■ **Records drawn from a dataset**:
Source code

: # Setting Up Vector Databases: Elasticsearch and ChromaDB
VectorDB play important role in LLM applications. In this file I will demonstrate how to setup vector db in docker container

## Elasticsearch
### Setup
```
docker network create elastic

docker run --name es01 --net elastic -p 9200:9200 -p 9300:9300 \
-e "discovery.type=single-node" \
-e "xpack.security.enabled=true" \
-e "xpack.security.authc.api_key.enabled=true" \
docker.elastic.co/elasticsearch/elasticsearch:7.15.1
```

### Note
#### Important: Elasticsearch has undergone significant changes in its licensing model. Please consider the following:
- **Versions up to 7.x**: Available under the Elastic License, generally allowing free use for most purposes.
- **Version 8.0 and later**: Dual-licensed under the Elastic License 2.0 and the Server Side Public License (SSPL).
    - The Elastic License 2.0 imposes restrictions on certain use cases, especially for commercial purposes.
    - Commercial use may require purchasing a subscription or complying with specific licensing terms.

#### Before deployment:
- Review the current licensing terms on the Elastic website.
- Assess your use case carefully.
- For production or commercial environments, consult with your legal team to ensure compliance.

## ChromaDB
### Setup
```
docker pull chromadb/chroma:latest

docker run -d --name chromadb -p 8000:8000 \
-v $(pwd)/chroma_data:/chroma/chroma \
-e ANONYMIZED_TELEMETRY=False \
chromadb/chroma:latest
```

■ **Problem requirements**: A verbatim transcription of all the entries above is required.

■ **Response to this exercise**:
Source code

: # Setting Up Vector Databases: Elasticsearch and ChromaDB
VectorDB play important role in LLM applications. In this file I will demonstrate how to setup vector db in docker container

## Elasticsearch
### Setup
```
docker network create elastic

docker run --name es01 --net elastic -p 9200:9200 -p 9300:9300 \
-e "discovery.type=single-node" \
-e "xpack.security.enabled=true" \
-e "xpack.security.authc.api_key.enabled=true" \
docker.elastic.co/elasticsearch/elasticsearch:7.15.1
```

### Note
#### Important: Elasticsearch has undergone significant changes in its licensing model. Please consider the following:
- **Versions up to 7.x**: Available under the Elastic License, generally allowing free use for most purposes.
- **Version 8.0 and later**: Dual-licensed under the Elastic License 2.0 and the Server Side Public License (SSPL).
    - The Elastic License 2.0 imposes restrictions on certain use cases, especially for commercial purposes.
    - Commercial use may require purchasing a subscription or complying with specific licensing terms.

#### Before deployment:
- Review the current licensing terms on the Elastic website.
- Assess your use case carefully.
- For production or commercial environments, consult with your legal team to ensure compliance.

## ChromaDB
### Setup
```
docker pull chromadb/chroma:latest

docker run -d --name chromadb -p 8000:8000 \
-v $(pwd)/chroma_data:/chroma/chroma \
-e ANONYMIZED_TELEMETRY=False \
chromadb/chroma:latest
```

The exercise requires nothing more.